A third agreement would concentrate on inspections. Up to now, teams have carried out repeated routine inspections of ‘dual-use’ laboratories and factories. Under a new Inspection Protocol, the teams would instead concentrate on rapid response to information about suspicious activities, at short notice and with full rights to collect any on-site samples they want. This agreement would include safeguards on security: benign secrets would be safe.
The first step, it’s been suggested, is to create a new international conference perhaps a voluntary coming-together of like-minded states devoted to creating the building-block agreements and united by the wish to protect the world from the terrible effects of biological weapons. Past disagreements and tensions could be ignored. If the ‘big pharmas’ and biotech industries can be reassured, there’s a chance of success. And if that happens there will be a model for the future: using ‘building-block’ protocols to end war altogether.
So perhaps the idea of a rapid-response Human Security Force (re-named without that word ‘force’?) could be seen as a building-block towards the abolition of war.

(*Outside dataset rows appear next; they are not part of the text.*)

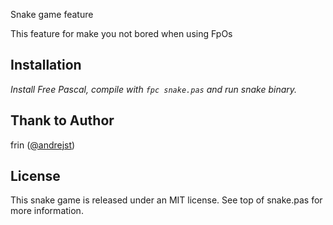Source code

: Snake game feature

This feature for make you not bored when using FpOs

## Installation

_Install Free Pascal, compile with `fpc snake.pas` and run snake binary._

## Thank to Author

frin ([@andrejst](https://twitter.com/andrejst))

## License

This snake game is released under an MIT license. See top of snake.pas for more information.
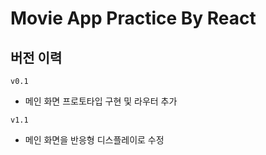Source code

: # Movie App Practice By React

## 버전 이력

`v0.1`

- 메인 화면 프로토타입 구현 및 라우터 추가

`v1.1`

- 메인 화면을 반응형 디스플레이로 수정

Its new requirements of the military in a role more like that of police, fire-fighters or disaster relief engineers move towards a new concept of military training: training for co-operation not aggression, rescue not retribution, problem-solving not power-wielding. Such new units, saving lives rather than taking them, could by their very existence and, of course, by the work they would do create an ethos in which armies and armaments begin to fall into disuse.
‘The EU would need to make an additional investment in human security, although some resources could be freed by restructuring defence budgets,’ says the Human Security report: isn’t that a step towards conversion? ‘Traditional war-fighting is unacceptable viewed through a human rights lens’: isn’t that a step towards a change of perception which some are already taking?
This a step-by-step process is something pacifists must at least consider. We know that the move towards a war-free world can’t be made in one leap. Maybe, insisting on ‘the primacy of human rights’, we can get there from here?